Corresponding Author Email: 
tanupriya1986@gmail.com
Page: 
467-475
|
DOI: 
https://doi.org/10.18280/ria.350604
Received: 
3 June 2021
|
Accepted: 
8 December 2021
|
Published: 
28 December 2021
| Citation

OPEN ACCESS

Abstract: 

The geometric increase in the usage of computer networking activities poses problems with the management of network normal operations. These issues had drawn the attention of network security researchers to introduce different kinds of intrusion detection systems (IDS) which monitor data flow in a network for unwanted and illicit operations. The violation of security policies with nefarious motive is what is known as intrusion. The IDS therefore examine traffic passing through networked systems checking for nefarious operations and threats, which then sends warnings if any of these malicious activities are detected. There are 2 types of detection of malicious activities, misuse detection, in this case the information about the passing network traffic is gathered, analyzed, which is then compared with the stored predefined signatures. The other type of detection is the Anomaly detection which is detecting all network activities that deviates from regular user operations. Several researchers have done various works on IDS in which they employed different machine learning (ML), evaluating their work on various datasets. In this paper, an efficient IDS is built using Ensemble machine learning algorithms which is evaluated on CIC-IDS2017, an updated dataset that contains most recent attacks. The results obtained show a great increase in the rate of detection, increase in accuracy as well as reduction in the false positive rates (FPR).

Keywords: 

intrusion detection systems, ensemble machine learning, threat analysis, CIC-IDS2017 dataset, HIDS, MLP

1. Introduction

In recent years, the Internet has changed not only the way people learn and grow, but it has also exposed networks and systems to far more sophisticated security threats. Cybersecurity refers to a set of processes and technologies crafted to keep computers, networks, data, and programs secured against illegitimate access, alteration, and erasure [1]. The IDS is an important research accomplishment in the area of information security. It can easily detect an intrusion, whether it is a recurring intrusion or one that has just occurred. The provision of accurate and stable IDS would be one of the most challenging aspects of cybersecurity. The ability to detect a wide range of network attacks, especially previously unknown attack forms, is a critical issue that must be addressed immediately. One of the most important developments in information protection is intrusion detection. In latest days, network intrusion detection research has primarily focused on increasing detection speed and accuracy. On one side, the study concentrates on feature selection. On the other hand, it primarily focuses on enhancing the algorithm's classification accuracy.
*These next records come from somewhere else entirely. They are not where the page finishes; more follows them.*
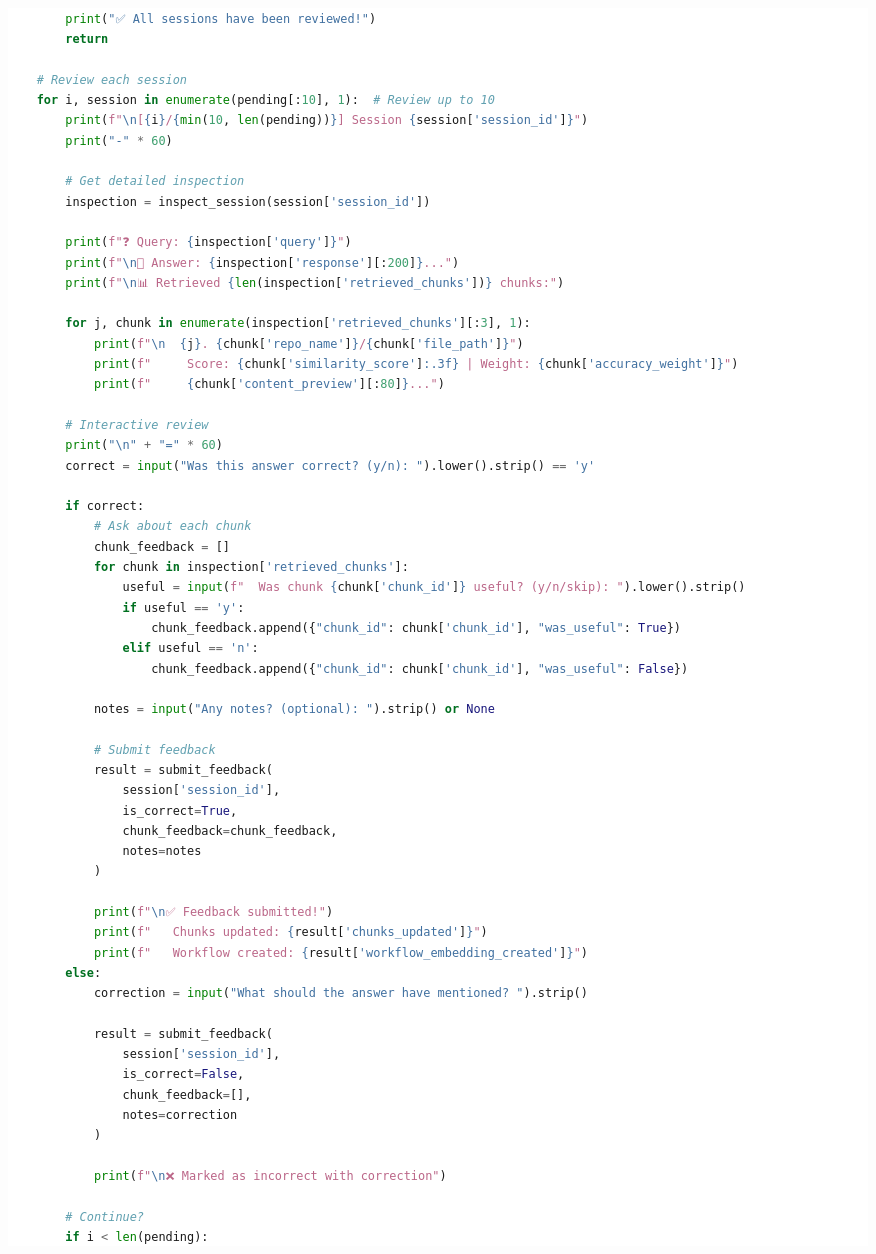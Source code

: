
 ```python
        print("✅ All sessions have been reviewed!")
        return

    # Review each session
    for i, session in enumerate(pending[:10], 1):  # Review up to 10
        print(f"\n[{i}/{min(10, len(pending))}] Session {session['session_id']}")
        print("-" * 60)

        # Get detailed inspection
        inspection = inspect_session(session['session_id'])

        print(f"❓ Query: {inspection['query']}")
        print(f"\n💬 Answer: {inspection['response'][:200]}...")
        print(f"\n📊 Retrieved {len(inspection['retrieved_chunks'])} chunks:")

        for j, chunk in enumerate(inspection['retrieved_chunks'][:3], 1):
            print(f"\n  {j}. {chunk['repo_name']}/{chunk['file_path']}")
            print(f"     Score: {chunk['similarity_score']:.3f} | Weight: {chunk['accuracy_weight']}")
            print(f"     {chunk['content_preview'][:80]}...")

        # Interactive review
        print("\n" + "=" * 60)
        correct = input("Was this answer correct? (y/n): ").lower().strip() == 'y'

        if correct:
            # Ask about each chunk
            chunk_feedback = []
            for chunk in inspection['retrieved_chunks']:
                useful = input(f"  Was chunk {chunk['chunk_id']} useful? (y/n/skip): ").lower().strip()
                if useful == 'y':
                    chunk_feedback.append({"chunk_id": chunk['chunk_id'], "was_useful": True})
                elif useful == 'n':
                    chunk_feedback.append({"chunk_id": chunk['chunk_id'], "was_useful": False})

            notes = input("Any notes? (optional): ").strip() or None

            # Submit feedback
            result = submit_feedback(
                session['session_id'],
                is_correct=True,
                chunk_feedback=chunk_feedback,
                notes=notes
            )

            print(f"\n✅ Feedback submitted!")
            print(f"   Chunks updated: {result['chunks_updated']}")
            print(f"   Workflow created: {result['workflow_embedding_created']}")
        else:
            correction = input("What should the answer have mentioned? ").strip()

            result = submit_feedback(
                session['session_id'],
                is_correct=False,
                chunk_feedback=[],
                notes=correction
            )

            print(f"\n❌ Marked as incorrect with correction")

        # Continue?
        if i < len(pending):
```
Anomaly-based approaches are used to study normal system activity and network traffic when evaluating network behavior. When the device or network behavior deviates from its normal or general behavior, these methods detect an anomaly or attack. Owing to their flexibility to cope with zero-day or new attacks, anomaly-based approaches are often used. Another benefit of using anomaly-based approaches is that the profile for normal device or network activity varies by program and protocol, making it difficult for an attacker to break into the system. Furthermore, the information that triggers an attack warning almost always identifies misuse. The biggest disadvantage of using an anomaly-based approach is the increased likelihood of false attack detection, also known as a false warning. When regular traffic is mistakenly identified as an attack, a false alarm occurs. The explanation for this is that there is activity that has never been observed before and is classified as an intrusion or anomaly.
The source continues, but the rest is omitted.